Intersectionality emerged as a key theme within the conference. The Thursday morning plenary discussed intersectionality as a research approach to understanding and promoting resilience and responsiveness in health systems. Intersectionality was analysed in a couple of Global Health TV interviews with TK Sundari Ravindran and Sally Theobald. Intersectionality was also highlighted in a paper by Sheikh et al. just before the conference titled “Privilege and inclusivity in shaping Global Health agendas”. Despite this focus, there is still the danger that intersectionality gets compressed to the ‘diversity’ agenda, rather than tackling the root causes of white supremacy, patriarchy, and heteronormativity etc. (E.g. kyriarchy).

3. Only a few unfortunate manels

Prior to the conference, Women in Global Health published their Event Organizer’s Checklist, which highlights the importance of having gender diverse panels. We were happy to see that there were only a few unfortunate manels at the conference, and when these did occur, they were quickly called out on Twitter. We even saw explanations being made on Twitter as to why a particular panel only appeared to be a ‘manel’ – as the female presenters were coming on next. Participants were also actively asking on Twitter how we might be able to avoid the trap of the #allmalepanel? As one participant rightly said, “Men lose too, because the focus shifts from their content to gender imbalance”. Throughout the conference people were invited to write down on flipchart what the best part of the symposium has been for them – we were heartened to see that one participant wrote “gender equality”.

4. Increased informal networking creating a ‘gender buzz’

This year we saw a number of gender networking events and activities during the conference. From a gender networking meet and greet hosted by Women in Global Health and RinGs, to badges proclaiming “I’m here for the gender analysis”. Karina Gould, the Parliamentary Secretary to the Minister of International Development even proclaimed that Canada is pursuing a feminist and rights-based agenda to health. As a result, throughout the conference there was a sense that feminist members of Health Systems Global didn’t feel as alienated as in previous years.

5. Recognition of how power plays out in health systems research and beyond

Within health systems research we continue to see an increased recognition of how power plays out.

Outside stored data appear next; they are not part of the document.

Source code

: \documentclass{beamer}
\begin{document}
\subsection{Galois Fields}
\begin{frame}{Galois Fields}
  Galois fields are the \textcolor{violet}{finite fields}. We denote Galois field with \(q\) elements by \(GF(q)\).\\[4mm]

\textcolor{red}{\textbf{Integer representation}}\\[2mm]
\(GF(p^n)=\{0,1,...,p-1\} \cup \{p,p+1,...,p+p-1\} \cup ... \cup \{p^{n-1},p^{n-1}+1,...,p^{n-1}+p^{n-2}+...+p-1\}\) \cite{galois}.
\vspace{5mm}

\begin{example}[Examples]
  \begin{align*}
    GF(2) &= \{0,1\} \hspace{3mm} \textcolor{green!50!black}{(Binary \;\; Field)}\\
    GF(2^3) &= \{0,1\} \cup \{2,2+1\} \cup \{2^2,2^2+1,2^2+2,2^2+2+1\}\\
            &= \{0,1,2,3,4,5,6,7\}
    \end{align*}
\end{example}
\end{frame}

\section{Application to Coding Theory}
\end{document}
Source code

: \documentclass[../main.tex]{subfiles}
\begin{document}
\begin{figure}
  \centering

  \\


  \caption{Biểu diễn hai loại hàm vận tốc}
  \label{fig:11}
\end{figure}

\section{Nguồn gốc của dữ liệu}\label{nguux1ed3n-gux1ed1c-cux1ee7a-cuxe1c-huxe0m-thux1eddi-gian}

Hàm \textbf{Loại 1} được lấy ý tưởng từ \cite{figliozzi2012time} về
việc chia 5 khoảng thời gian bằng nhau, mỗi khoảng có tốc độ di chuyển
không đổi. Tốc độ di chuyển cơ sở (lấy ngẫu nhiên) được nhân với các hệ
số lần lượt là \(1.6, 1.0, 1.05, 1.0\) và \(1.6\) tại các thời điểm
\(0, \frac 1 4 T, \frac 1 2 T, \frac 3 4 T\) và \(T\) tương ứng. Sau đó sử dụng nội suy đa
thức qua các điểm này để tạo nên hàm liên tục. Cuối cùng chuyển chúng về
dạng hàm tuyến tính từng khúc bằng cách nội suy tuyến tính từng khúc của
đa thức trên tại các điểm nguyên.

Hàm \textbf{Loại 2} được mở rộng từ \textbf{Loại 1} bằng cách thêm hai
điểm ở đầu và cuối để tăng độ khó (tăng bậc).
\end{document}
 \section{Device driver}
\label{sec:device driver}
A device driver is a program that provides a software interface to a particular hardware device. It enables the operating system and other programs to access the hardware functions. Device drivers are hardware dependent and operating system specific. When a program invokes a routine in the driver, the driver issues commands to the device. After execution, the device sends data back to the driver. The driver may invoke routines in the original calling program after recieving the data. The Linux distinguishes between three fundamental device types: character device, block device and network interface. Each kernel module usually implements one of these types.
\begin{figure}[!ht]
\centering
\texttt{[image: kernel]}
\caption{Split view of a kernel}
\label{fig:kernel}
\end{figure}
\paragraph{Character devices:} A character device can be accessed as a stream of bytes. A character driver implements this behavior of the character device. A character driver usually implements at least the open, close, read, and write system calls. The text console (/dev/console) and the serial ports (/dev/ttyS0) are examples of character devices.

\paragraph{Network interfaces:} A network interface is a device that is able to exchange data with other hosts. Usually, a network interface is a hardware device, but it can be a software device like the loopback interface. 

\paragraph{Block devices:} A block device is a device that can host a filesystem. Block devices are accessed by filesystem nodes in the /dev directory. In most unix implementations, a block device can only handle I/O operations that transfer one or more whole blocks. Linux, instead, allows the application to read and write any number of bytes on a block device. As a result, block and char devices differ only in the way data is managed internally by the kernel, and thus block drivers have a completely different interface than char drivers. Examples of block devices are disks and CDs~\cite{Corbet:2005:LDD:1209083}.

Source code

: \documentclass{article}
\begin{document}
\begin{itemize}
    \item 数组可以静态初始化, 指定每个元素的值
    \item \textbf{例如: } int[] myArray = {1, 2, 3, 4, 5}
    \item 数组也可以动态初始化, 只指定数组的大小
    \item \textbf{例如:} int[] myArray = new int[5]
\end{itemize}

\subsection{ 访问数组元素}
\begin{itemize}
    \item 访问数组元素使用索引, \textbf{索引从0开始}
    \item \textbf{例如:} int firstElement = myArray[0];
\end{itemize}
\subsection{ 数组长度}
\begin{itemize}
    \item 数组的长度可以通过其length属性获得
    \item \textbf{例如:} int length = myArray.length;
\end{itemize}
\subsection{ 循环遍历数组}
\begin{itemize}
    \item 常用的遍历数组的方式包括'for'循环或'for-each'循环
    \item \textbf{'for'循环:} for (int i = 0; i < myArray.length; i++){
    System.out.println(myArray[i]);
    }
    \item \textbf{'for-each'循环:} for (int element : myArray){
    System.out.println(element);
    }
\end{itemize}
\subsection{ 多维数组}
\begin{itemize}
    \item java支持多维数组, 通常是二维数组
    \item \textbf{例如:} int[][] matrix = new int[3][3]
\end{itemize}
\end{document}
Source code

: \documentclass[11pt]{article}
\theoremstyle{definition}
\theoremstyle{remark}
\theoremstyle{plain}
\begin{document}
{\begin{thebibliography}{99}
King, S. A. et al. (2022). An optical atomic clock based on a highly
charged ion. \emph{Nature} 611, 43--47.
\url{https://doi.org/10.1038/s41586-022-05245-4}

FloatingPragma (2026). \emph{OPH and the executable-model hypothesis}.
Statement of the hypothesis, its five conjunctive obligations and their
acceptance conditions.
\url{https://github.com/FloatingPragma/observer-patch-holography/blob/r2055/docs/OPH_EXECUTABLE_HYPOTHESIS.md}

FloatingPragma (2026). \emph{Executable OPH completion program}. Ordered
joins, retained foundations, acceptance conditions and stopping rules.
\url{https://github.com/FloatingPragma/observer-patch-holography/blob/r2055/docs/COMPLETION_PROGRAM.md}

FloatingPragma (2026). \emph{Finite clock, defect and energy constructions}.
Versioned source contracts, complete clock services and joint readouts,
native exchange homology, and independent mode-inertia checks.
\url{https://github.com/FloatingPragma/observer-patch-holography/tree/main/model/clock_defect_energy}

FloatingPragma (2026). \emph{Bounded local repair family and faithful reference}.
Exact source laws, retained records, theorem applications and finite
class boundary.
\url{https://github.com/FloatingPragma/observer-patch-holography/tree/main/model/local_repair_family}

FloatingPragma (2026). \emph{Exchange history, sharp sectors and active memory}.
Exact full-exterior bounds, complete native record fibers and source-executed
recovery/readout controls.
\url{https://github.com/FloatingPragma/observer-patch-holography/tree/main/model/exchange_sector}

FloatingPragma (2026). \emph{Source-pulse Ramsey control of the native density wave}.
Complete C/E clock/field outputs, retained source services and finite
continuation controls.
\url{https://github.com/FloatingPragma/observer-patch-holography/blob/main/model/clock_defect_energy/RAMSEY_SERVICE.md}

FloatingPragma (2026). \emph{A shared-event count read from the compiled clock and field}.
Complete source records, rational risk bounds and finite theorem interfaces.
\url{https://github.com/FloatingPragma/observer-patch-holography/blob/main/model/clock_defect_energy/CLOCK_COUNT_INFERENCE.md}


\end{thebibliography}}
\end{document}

Within some of the Thematic Working Group (TWG) discussions, for example, there was a push that the TWGs attend to and respond to a lack of representation in their make-up and agenda. A board member explicitly stating during the conference the need to decolonialize our work supported this. Discussions were also held in the Teaching Health Policy and Systems Research TWG about how power and privilege manifests within health systems teaching. In the weeks leading up to the conference the Emerging Voices posted a blog about visa headaches and inequalities in attending global health conferences. There continues to remain a need for more people to be vocal about these issues, especially if the organizers in Liverpool for #HSR2018 are to have a chance to react and adapt for the future.